**What to work on:**
The answer must be every line of the records in which the string "issues" appears.

Excerpts from a dataset:
+---+
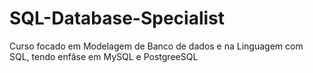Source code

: # SQL-Database-Specialist
Curso focado em Modelagem de Banco de dados e na Linguagem com SQL, tendo enfâse em MySQL e PostgreeSQL
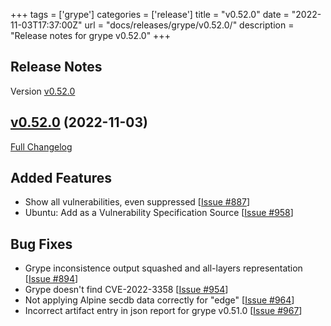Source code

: +++
tags = ['grype']
categories = ['release']
title = "v0.52.0"
date = "2022-11-03T17:37:00Z"
url = "docs/releases/grype/v0.52.0/"
description = "Release notes for grype v0.52.0"
+++

## Release Notes

Version [v0.52.0](https://github.com/anchore/grype/releases/tag/v0.52.0)

## [v0.52.0](https://github.com/anchore/grype/tree/v0.52.0) (2022-11-03)

[Full Changelog](https://github.com/anchore/grype/compare/v0.51.0...v0.52.0)

## Added Features

- Show all vulnerabilities, even suppressed  [[Issue #887](https://github.com/anchore/grype/issues/887)]
- Ubuntu: Add as a Vulnerability Specification Source [[Issue #958](https://github.com/anchore/grype/issues/958)]

## Bug Fixes

- Grype inconsistence output squashed and all-layers representation [[Issue #894](https://github.com/anchore/grype/issues/894)]
- Grype doesn't find CVE-2022-3358 [[Issue #954](https://github.com/anchore/grype/issues/954)]
- Not applying Alpine secdb data correctly for "edge" [[Issue #964](https://github.com/anchore/grype/issues/964)]
- Incorrect artifact entry in json report for grype v0.51.0 [[Issue #967](https://github.com/anchore/grype/issues/967)]
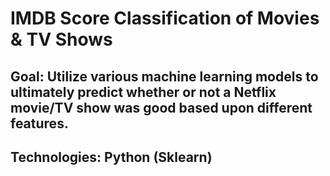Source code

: # IMDB Score Classification of Movies & TV Shows
## Goal: Utilize various machine learning models to ultimately predict whether or not a Netflix movie/TV show was good based upon different features. 
## Technologies: Python (Sklearn) 

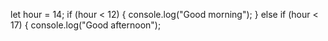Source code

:
let hour = 14;
if (hour < 12) {
 console.log("Good morning");
} else if (hour < 17) {
 console.log("Good afternoon");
+---+
**Response area:**
- Show all vulnerabilities, even suppressed  [[Issue #887](https://github.com/anchore/grype/issues/887)]
- Ubuntu: Add as a Vulnerability Specification Source [[Issue #958](https://github.com/anchore/grype/issues/958)]
- Grype inconsistence output squashed and all-layers representation [[Issue #894](https://github.com/anchore/grype/issues/894)]
- Grype doesn't find CVE-2022-3358 [[Issue #954](https://github.com/anchore/grype/issues/954)]
- Not applying Alpine secdb data correctly for "edge" [[Issue #964](https://github.com/anchore/grype/issues/964)]
- Incorrect artifact entry in json report for grype v0.51.0 [[Issue #967](https://github.com/anchore/grype/issues/967)]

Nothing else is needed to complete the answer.